• [Source texts of formatted documents]
*** Block opens ***

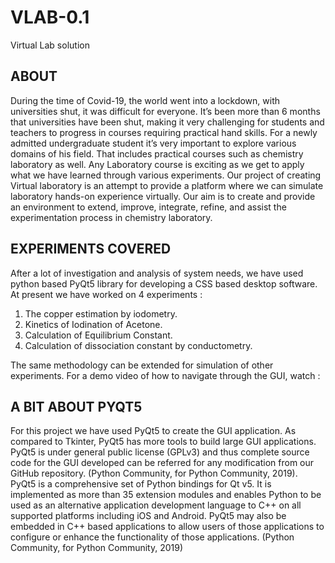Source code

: # VLAB-0.1

Virtual Lab solution

## ABOUT
During the time of Covid-19, the world went into a lockdown, with universities shut, it was difficult for everyone. It’s been more than 6 months that universities have been shut, making it very challenging for students and teachers to progress in courses requiring practical hand skills. For a newly admitted undergraduate student it’s very important to explore various domains of his field. That includes practical courses such as chemistry laboratory as well. Any Laboratory course is exciting as we get to apply what we have learned through various experiments. Our project of creating Virtual laboratory is an attempt to provide a platform where we can simulate laboratory hands-on experience virtually. Our aim is to create and provide an environment to extend, improve, integrate, refine, and assist the experimentation process in chemistry laboratory.

## EXPERIMENTS COVERED
After  a lot of investigation and analysis of system needs, we have used python based PyQt5 library for developing a CSS based desktop software. At present we have worked on 4 experiments :
1. The copper estimation by iodometry.
2. Kinetics of Iodination of Acetone.
3. Calculation of Equilibrium Constant.
4. Calculation of dissociation constant by conductometry.

The same methodology can be extended for simulation of other experiments. For a demo video of how to navigate through the GUI, watch : 

## A BIT ABOUT PYQT5
For this project we have used PyQt5 to create the GUI application. As compared to Tkinter, PyQt5 has more tools to build large GUI applications. PyQt5 is under general public license (GPLv3) and thus complete source code for the GUI developed can be referred for any modification from our GitHub repository. (Python Community, for Python Community, 2019).
PyQt5 is a comprehensive set of Python bindings for Qt v5. It is implemented as more than 35 extension modules and enables Python to be used as an alternative application development language to C++ on all supported platforms including iOS and Android. PyQt5 may also be embedded in C++ based applications to allow users of those applications to configure or enhance the functionality of those applications. (Python Community, for Python Community, 2019)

*** Block closes ***

• [PROMPT] Return the span of lines in the data above that opens at the line with "During the time" and closes at the line with "2. Kinetics of Iodination of Acetone.", exactly, ends included, nothing else.

• [RESPONSE FOR THIS EXERCISE]
During the time of Covid-19, the world went into a lockdown, with universities shut, it was difficult for everyone. It’s been more than 6 months that universities have been shut, making it very challenging for students and teachers to progress in courses requiring practical hand skills. For a newly admitted undergraduate student it’s very important to explore various domains of his field. That includes practical courses such as chemistry laboratory as well. Any Laboratory course is exciting as we get to apply what we have learned through various experiments. Our project of creating Virtual laboratory is an attempt to provide a platform where we can simulate laboratory hands-on experience virtually. Our aim is to create and provide an environment to extend, improve, integrate, refine, and assist the experimentation process in chemistry laboratory.

## EXPERIMENTS COVERED
After  a lot of investigation and analysis of system needs, we have used python based PyQt5 library for developing a CSS based desktop software. At present we have worked on 4 experiments :
1. The copper estimation by iodometry.
2. Kinetics of Iodination of Acetone.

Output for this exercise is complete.